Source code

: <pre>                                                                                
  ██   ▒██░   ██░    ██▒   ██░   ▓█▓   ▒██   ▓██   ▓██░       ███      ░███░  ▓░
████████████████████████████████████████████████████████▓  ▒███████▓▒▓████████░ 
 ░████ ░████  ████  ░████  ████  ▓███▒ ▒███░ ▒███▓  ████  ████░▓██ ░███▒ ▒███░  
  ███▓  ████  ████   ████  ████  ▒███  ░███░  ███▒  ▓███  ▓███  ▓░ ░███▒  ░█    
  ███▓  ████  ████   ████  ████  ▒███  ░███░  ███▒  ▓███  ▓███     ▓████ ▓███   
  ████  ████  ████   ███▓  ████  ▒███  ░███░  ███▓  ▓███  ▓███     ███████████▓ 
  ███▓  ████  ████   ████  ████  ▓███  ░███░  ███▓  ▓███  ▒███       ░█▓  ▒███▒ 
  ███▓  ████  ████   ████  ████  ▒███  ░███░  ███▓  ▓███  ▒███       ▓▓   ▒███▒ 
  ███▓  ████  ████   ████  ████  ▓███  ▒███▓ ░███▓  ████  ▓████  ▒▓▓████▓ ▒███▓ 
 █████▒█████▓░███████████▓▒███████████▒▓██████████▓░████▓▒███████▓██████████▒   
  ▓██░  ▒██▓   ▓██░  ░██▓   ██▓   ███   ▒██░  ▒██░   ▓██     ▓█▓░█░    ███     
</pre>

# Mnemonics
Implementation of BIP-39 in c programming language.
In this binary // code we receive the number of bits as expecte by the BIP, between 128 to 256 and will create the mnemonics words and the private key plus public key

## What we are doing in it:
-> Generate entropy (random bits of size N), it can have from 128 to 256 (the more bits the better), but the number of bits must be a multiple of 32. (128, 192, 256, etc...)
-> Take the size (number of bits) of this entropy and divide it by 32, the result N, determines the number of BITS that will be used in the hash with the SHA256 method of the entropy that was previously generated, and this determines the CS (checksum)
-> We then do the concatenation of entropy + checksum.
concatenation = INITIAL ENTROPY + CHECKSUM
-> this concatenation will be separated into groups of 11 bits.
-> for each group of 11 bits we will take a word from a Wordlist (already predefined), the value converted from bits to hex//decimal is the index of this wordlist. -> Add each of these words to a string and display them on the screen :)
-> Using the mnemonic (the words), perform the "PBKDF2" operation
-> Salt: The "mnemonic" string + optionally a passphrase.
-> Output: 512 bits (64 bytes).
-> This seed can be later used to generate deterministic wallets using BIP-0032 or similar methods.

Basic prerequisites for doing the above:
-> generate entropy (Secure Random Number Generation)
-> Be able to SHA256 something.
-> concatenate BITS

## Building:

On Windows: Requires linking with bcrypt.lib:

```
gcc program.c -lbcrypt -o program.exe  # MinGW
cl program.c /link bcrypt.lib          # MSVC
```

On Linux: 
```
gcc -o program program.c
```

::::

> WHAT IS EXPECTED: Repeat exactly, and only, the run of lines from the start of the material above through the line that holds "-> We then do".

> ANSWER TO THIS EXERCISE:
Source code

: <pre>                                                                                
  ██   ▒██░   ██░    ██▒   ██░   ▓█▓   ▒██   ▓██   ▓██░       ███      ░███░  ▓░
████████████████████████████████████████████████████████▓  ▒███████▓▒▓████████░ 
 ░████ ░████  ████  ░████  ████  ▓███▒ ▒███░ ▒███▓  ████  ████░▓██ ░███▒ ▒███░  
  ███▓  ████  ████   ████  ████  ▒███  ░███░  ███▒  ▓███  ▓███  ▓░ ░███▒  ░█    
  ███▓  ████  ████   ████  ████  ▒███  ░███░  ███▒  ▓███  ▓███     ▓████ ▓███   
  ████  ████  ████   ███▓  ████  ▒███  ░███░  ███▓  ▓███  ▓███     ███████████▓ 
  ███▓  ████  ████   ████  ████  ▓███  ░███░  ███▓  ▓███  ▒███       ░█▓  ▒███▒ 
  ███▓  ████  ████   ████  ████  ▒███  ░███░  ███▓  ▓███  ▒███       ▓▓   ▒███▒ 
  ███▓  ████  ████   ████  ████  ▓███  ▒███▓ ░███▓  ████  ▓████  ▒▓▓████▓ ▒███▓ 
 █████▒█████▓░███████████▓▒███████████▒▓██████████▓░████▓▒███████▓██████████▒   
  ▓██░  ▒██▓   ▓██░  ░██▓   ██▓   ███   ▒██░  ▒██░   ▓██     ▓█▓░█░    ███     
</pre>

# Mnemonics
Implementation of BIP-39 in c programming language.
In this binary // code we receive the number of bits as expecte by the BIP, between 128 to 256 and will create the mnemonics words and the private key plus public key

## What we are doing in it:
-> Generate entropy (random bits of size N), it can have from 128 to 256 (the more bits the better), but the number of bits must be a multiple of 32. (128, 192, 256, etc...)
-> Take the size (number of bits) of this entropy and divide it by 32, the result N, determines the number of BITS that will be used in the hash with the SHA256 method of the entropy that was previously generated, and this determines the CS (checksum)
-> We then do the concatenation of entropy + checksum.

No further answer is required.